Happy employees are good for business

A man arrives in Hell and the devil offers him two working environments to choose from. In one area workers are shovelling coal into a fiery furnace, in the other, they they are standing waist-deep in sewage, drinking cups of tea.

The new arrival opts for the second room, the door closes and he hears the foreman shout; “Right lads, tea break over, back on your heads again.”

Awful working conditions have a long tradition. Early industry was marked by its dirty, dangerous factories (the dark, satanic mills). In the early 20th century, workers were forced into dull, repetitive tasks by the production line. However, in a service-based economy, it makes sense that focusing on worker morale might be a more fruitful approach.

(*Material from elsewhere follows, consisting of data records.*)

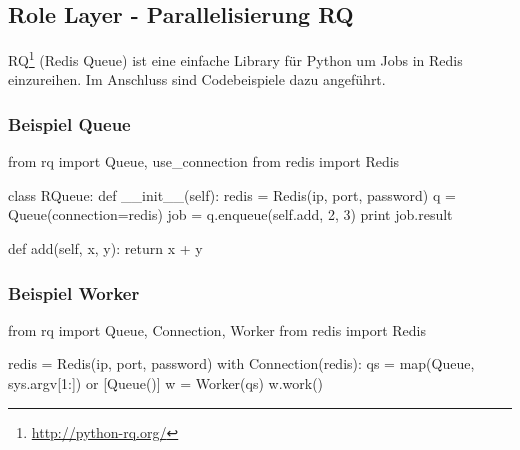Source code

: \subsection{Role Layer - Parallelisierung RQ}
\Gls{RQ}\footnote{\url{http://python-rq.org/}} (Redis Queue) ist eine einfache Library für Python um Jobs in Redis einzureihen. Im Anschluss sind Codebeispiele dazu angeführt.

\subsubsection{Beispiel Queue}
\begin{python}
from rq import Queue, use_connection
from redis import Redis

class RQueue:
   def __init__(self):
       redis = Redis(ip, port, password)
       q = Queue(connection=redis)
       job = q.enqueue(self.add, 2, 3)
       print job.result

   def add(self, x, y):
       return x + y
\end{python}

\subsubsection{Beispiel Worker}
\begin{python}
from rq import Queue, Connection, Worker
from redis import Redis

redis = Redis(ip, port, password)
with Connection(redis):
   qs = map(Queue, sys.argv[1:]) or [Queue()]
   w = Worker(qs)
   w.work()
\end{python}
\newpage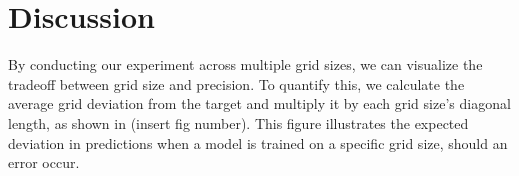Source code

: \documentclass[conference]{IEEEtran}
\begin{document}

	
	
	\section{Discussion}
	By conducting our experiment across multiple grid sizes, we can visualize the tradeoff between grid size and precision. To quantify this, we calculate the average grid deviation from the target and multiply it by each grid size’s diagonal length, as shown in (insert fig number). This figure illustrates the expected deviation in predictions when a model is trained on a specific grid size, should an error occur.
	
\end{document}
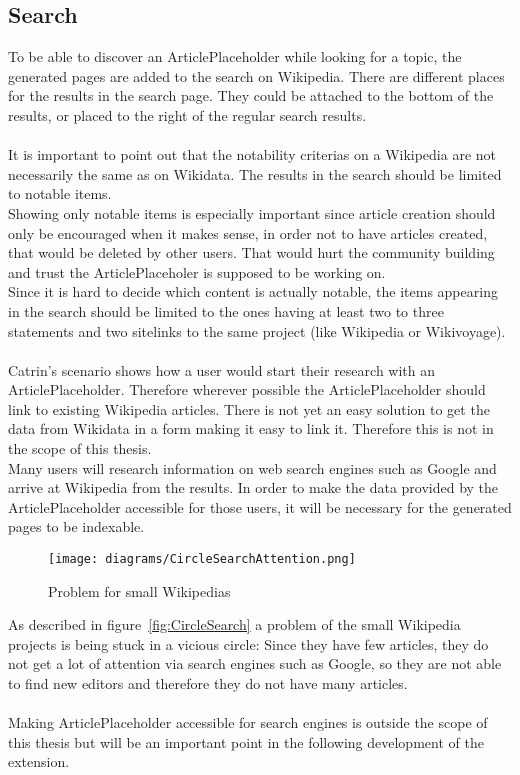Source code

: \subsection{Search}
To be able to discover an ArticlePlaceholder while looking for a topic, the generated pages are added to the search on Wikipedia. There are different places for the results in the search page. They could be attached to the bottom of the results, or placed to the right of the regular search results. \\
\\
It is important to point out that the notability criterias on a Wikipedia are not necessarily the same as on Wikidata. The results in the search should be limited to notable items. \\
Showing only notable items is especially important since article creation should only be encouraged when it makes sense, in order not to have articles created, that would be deleted by other users. That would hurt the community building and trust the ArticlePlaceholer is supposed to be working on. \\
Since it is hard to decide which content is actually notable, the items appearing in the search should be limited to the ones having at least two to three statements and two sitelinks to the same project (like Wikipedia or Wikivoyage). \\
\\
Catrin's scenario shows how a user would start their research with an ArticlePlaceholder. Therefore wherever possible the ArticlePlaceholder should link to existing Wikipedia articles. There is not yet an easy solution to get the data from Wikidata in a form making it easy to link it. Therefore this is not in the scope of this thesis.
\\
Many users will research information on web search engines such as Google and arrive at Wikipedia from the results. In order to make the data provided by the ArticlePlaceholder accessible for those users, it will be necessary for the generated pages to be indexable.
\begin{figure}[H]\label{fig:CircleSearch}
	\centering
	\texttt{[image: diagrams/CircleSearchAttention.png]}
	\caption{Problem for small Wikipedias}
	\label{diagramCircleSearch}
\end{figure}
As described in figure~\ref{fig:CircleSearch} a problem of the small Wikipedia projects is being stuck in a vicious circle: Since they have few articles, they do not get a lot of attention via search engines such as Google, so they are not able to find new editors and therefore they do not have many articles. \\
\\
Making ArticlePlaceholder accessible for search engines is outside the scope of this thesis but will be an important point in the following development of the extension. 

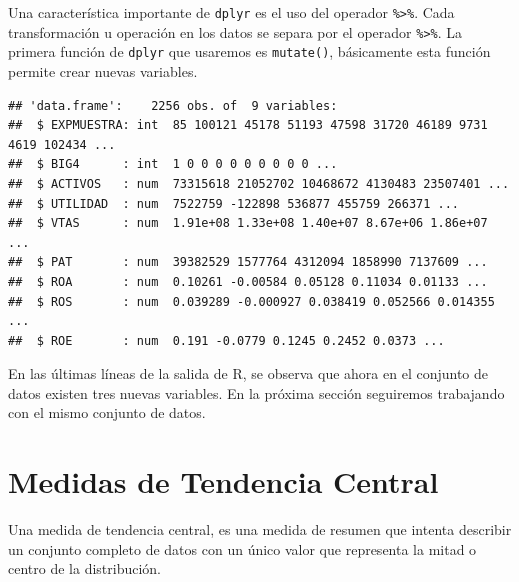 \documentclass[letterpaper,]{book}
\newenvironment{Shaded}{\begin{snugshade}}{\end{snugshade}}
\newcommand{\DataTypeTok}[1]{\textcolor[rgb]{0.13,0.29,0.53}{#1}}
\newcommand{\KeywordTok}[1]{\textcolor[rgb]{0.13,0.29,0.53}{\textbf{#1}}}
\newcommand{\NormalTok}[1]{#1}
\newcommand{\OperatorTok}[1]{\textcolor[rgb]{0.81,0.36,0.00}{\textbf{#1}}}
\newcommand{\StringTok}[1]{\textcolor[rgb]{0.31,0.60,0.02}{#1}}
\begin{document}
Una característica importante de \texttt{dplyr} es el uso del operador \texttt{\%\textgreater{}\%}. Cada transformación u operación en los datos se separa por el operador \texttt{\%\textgreater{}\%}. La primera función de \texttt{dplyr} que usaremos es \texttt{mutate()}, básicamente esta función permite crear nuevas variables.

\begin{Shaded}
\end{Shaded}

\begin{verbatim}
## 'data.frame':    2256 obs. of  9 variables:
##  $ EXPMUESTRA: int  85 100121 45178 51193 47598 31720 46189 9731 4619 102434 ...
##  $ BIG4      : int  1 0 0 0 0 0 0 0 0 0 ...
##  $ ACTIVOS   : num  73315618 21052702 10468672 4130483 23507401 ...
##  $ UTILIDAD  : num  7522759 -122898 536877 455759 266371 ...
##  $ VTAS      : num  1.91e+08 1.33e+08 1.40e+07 8.67e+06 1.86e+07 ...
##  $ PAT       : num  39382529 1577764 4312094 1858990 7137609 ...
##  $ ROA       : num  0.10261 -0.00584 0.05128 0.11034 0.01133 ...
##  $ ROS       : num  0.039289 -0.000927 0.038419 0.052566 0.014355 ...
##  $ ROE       : num  0.191 -0.0779 0.1245 0.2452 0.0373 ...
\end{verbatim}

En las últimas líneas de la salida de R, se observa que ahora en el conjunto de datos existen tres nuevas variables. En la próxima sección seguiremos trabajando con el mismo conjunto de datos.

\newpage

\hypertarget{tendcentr}{%
\section{Medidas de Tendencia Central}\label{tendcentr}}

Una medida de tendencia central, es una medida de resumen que intenta describir un conjunto completo de datos con un único valor que representa la mitad o centro de la distribución.
\end{document}
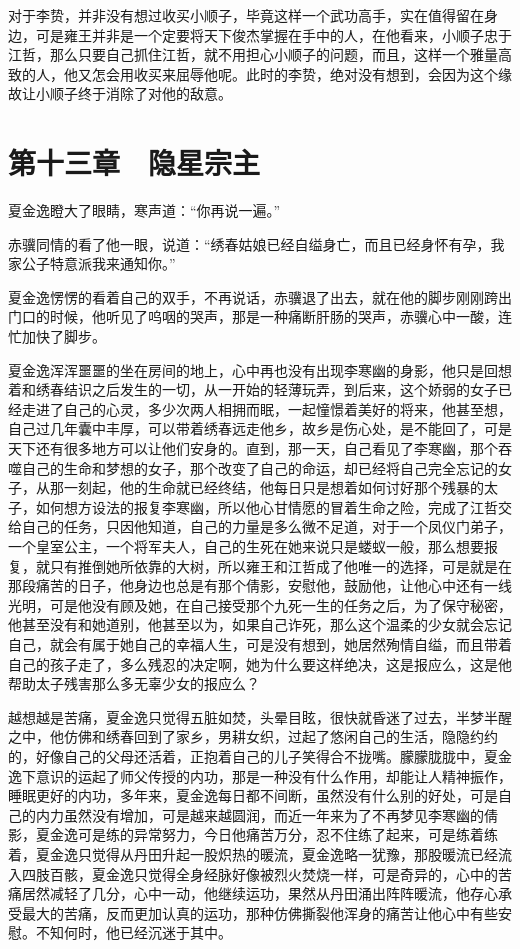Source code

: 对于李贽，并非没有想过收买小顺子，毕竟这样一个武功高手，实在值得留在身边，可是雍王并非是一个定要将天下俊杰掌握在手中的人，在他看来，小顺子忠于江哲，那么只要自己抓住江哲，就不用担心小顺子的问题，而且，这样一个雅量高致的人，他又怎会用收买来屈辱他呢。此时的李贽，绝对没有想到，会因为这个缘故让小顺子终于消除了对他的敌意。

\chapter{第十三章　隐星宗主}

夏金逸瞪大了眼睛，寒声道：“你再说一遍。”

赤骥同情的看了他一眼，说道：“绣春姑娘已经自缢身亡，而且已经身怀有孕，我家公子特意派我来通知你。”

夏金逸愣愣的看着自己的双手，不再说话，赤骥退了出去，就在他的脚步刚刚跨出门口的时候，他听见了呜咽的哭声，那是一种痛断肝肠的哭声，赤骥心中一酸，连忙加快了脚步。

夏金逸浑浑噩噩的坐在房间的地上，心中再也没有出现李寒幽的身影，他只是回想着和绣春结识之后发生的一切，从一开始的轻薄玩弄，到后来，这个娇弱的女子已经走进了自己的心灵，多少次两人相拥而眠，一起憧憬着美好的将来，他甚至想，自己过几年囊中丰厚，可以带着绣春远走他乡，故乡是伤心处，是不能回了，可是天下还有很多地方可以让他们安身的。直到，那一天，自己看见了李寒幽，那个吞噬自己的生命和梦想的女子，那个改变了自己的命运，却已经将自己完全忘记的女子，从那一刻起，他的生命就已经终结，他每日只是想着如何讨好那个残暴的太子，如何想方设法的报复李寒幽，所以他心甘情愿的冒着生命之险，完成了江哲交给自己的任务，只因他知道，自己的力量是多么微不足道，对于一个凤仪门弟子，一个皇室公主，一个将军夫人，自己的生死在她来说只是蝼蚁一般，那么想要报复，就只有推倒她所依靠的大树，所以雍王和江哲成了他唯一的选择，可是就是在那段痛苦的日子，他身边也总是有那个倩影，安慰他，鼓励他，让他心中还有一线光明，可是他没有顾及她，在自己接受那个九死一生的任务之后，为了保守秘密，他甚至没有和她道别，他甚至以为，如果自己诈死，那么这个温柔的少女就会忘记自己，就会有属于她自己的幸福人生，可是没有想到，她居然殉情自缢，而且带着自己的孩子走了，多么残忍的决定啊，她为什么要这样绝决，这是报应么，这是他帮助太子残害那么多无辜少女的报应么？

越想越是苦痛，夏金逸只觉得五脏如焚，头晕目眩，很快就昏迷了过去，半梦半醒之中，他仿佛和绣春回到了家乡，男耕女织，过起了悠闲自己的生活，隐隐约约的，好像自己的父母还活着，正抱着自己的儿子笑得合不拢嘴。朦朦胧胧中，夏金逸下意识的运起了师父传授的内功，那是一种没有什么作用，却能让人精神振作，睡眠更好的内功，多年来，夏金逸每日都不间断，虽然没有什么别的好处，可是自己的内力虽然没有增加，可是越来越圆润，而近一年来为了不再梦见李寒幽的倩影，夏金逸可是练的异常努力，今日他痛苦万分，忍不住练了起来，可是练着练着，夏金逸只觉得从丹田升起一股炽热的暖流，夏金逸略一犹豫，那股暖流已经流入四肢百骸，夏金逸只觉得全身经脉好像被烈火焚烧一样，可是奇异的，心中的苦痛居然减轻了几分，心中一动，他继续运功，果然从丹田涌出阵阵暖流，他存心承受最大的苦痛，反而更加认真的运功，那种仿佛撕裂他浑身的痛苦让他心中有些安慰。不知何时，他已经沉迷于其中。

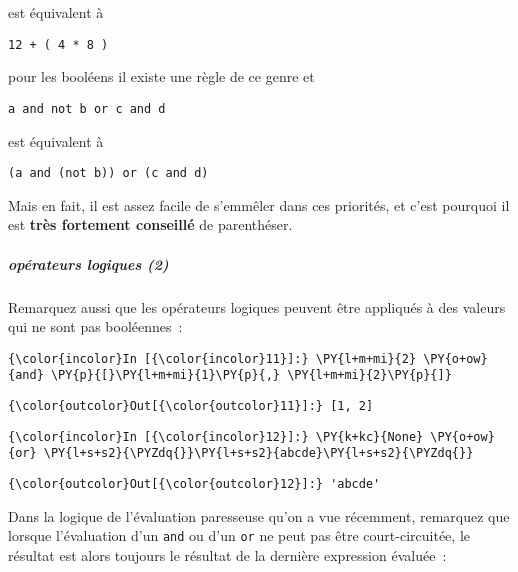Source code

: est équivalent à

\begin{verbatim}
12 + ( 4 * 8 )
\end{verbatim}

pour les booléens il existe une règle de ce genre et

\begin{verbatim}
a and not b or c and d
\end{verbatim}

est équivalent à

\begin{verbatim}
(a and (not b)) or (c and d)
\end{verbatim}

Mais en fait, il est assez facile de s'emmêler dans ces priorités, et
c'est pourquoi il est \textbf{très fortement conseillé} de parenthéser.

    \hypertarget{opuxe9rateurs-logiques-2}{%
\subparagraph{opérateurs logiques (2)}\label{opuxe9rateurs-logiques-2}}

    Remarquez aussi que les opérateurs logiques peuvent être appliqués à des
valeurs qui ne sont pas booléennes~:

    \begin{Verbatim}[commandchars=\\\{\}]
{\color{incolor}In [{\color{incolor}11}]:} \PY{l+m+mi}{2} \PY{o+ow}{and} \PY{p}{[}\PY{l+m+mi}{1}\PY{p}{,} \PY{l+m+mi}{2}\PY{p}{]}
\end{Verbatim}


\begin{Verbatim}[commandchars=\\\{\}]
{\color{outcolor}Out[{\color{outcolor}11}]:} [1, 2]
\end{Verbatim}
            
    \begin{Verbatim}[commandchars=\\\{\}]
{\color{incolor}In [{\color{incolor}12}]:} \PY{k+kc}{None} \PY{o+ow}{or} \PY{l+s+s2}{\PYZdq{}}\PY{l+s+s2}{abcde}\PY{l+s+s2}{\PYZdq{}}
\end{Verbatim}


\begin{Verbatim}[commandchars=\\\{\}]
{\color{outcolor}Out[{\color{outcolor}12}]:} 'abcde'
\end{Verbatim}
            
    Dans la logique de l'évaluation paresseuse qu'on a vue récemment,
remarquez que lorsque l'évaluation d'un \texttt{and} ou d'un \texttt{or}
ne peut pas être court-circuitée, le résultat est alors toujours le
résultat de la dernière expression évaluée~:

Proving the thesis is more difficult. But that is the aim of a new study examining the relationship between happiness and productivity of workers at British Telecom. Three academics—Clement Bellet of Erasmus University, Rotterdam, Jan-Emmanuel de Neve of the Saïd Business School, Oxford, and George Ward of the Massachusetts Institute of Technology—surveyed 1,800 sales workers at 11 British call centres. All each employee had to do was click on a simple emoji each week to indicate their level of happiness. Those workers were charged with selling customers broadband, telephone and television deals. In total the authors collected adequate responses from 1,161 people over a six-month period.

The results were striking. Workers made 13% more sales in weeks when they were happy than when they were unhappy. This was not because they were working longer hours; in happy weeks, they made more calls per hour and were more efficient at converting those calls into sales. The tricky part, however, is determining the direction of causation. Workers may be happier when they are selling more because they anticipate extra pay, or because successful sales pitches are less stressful to make than unsuccessful ones.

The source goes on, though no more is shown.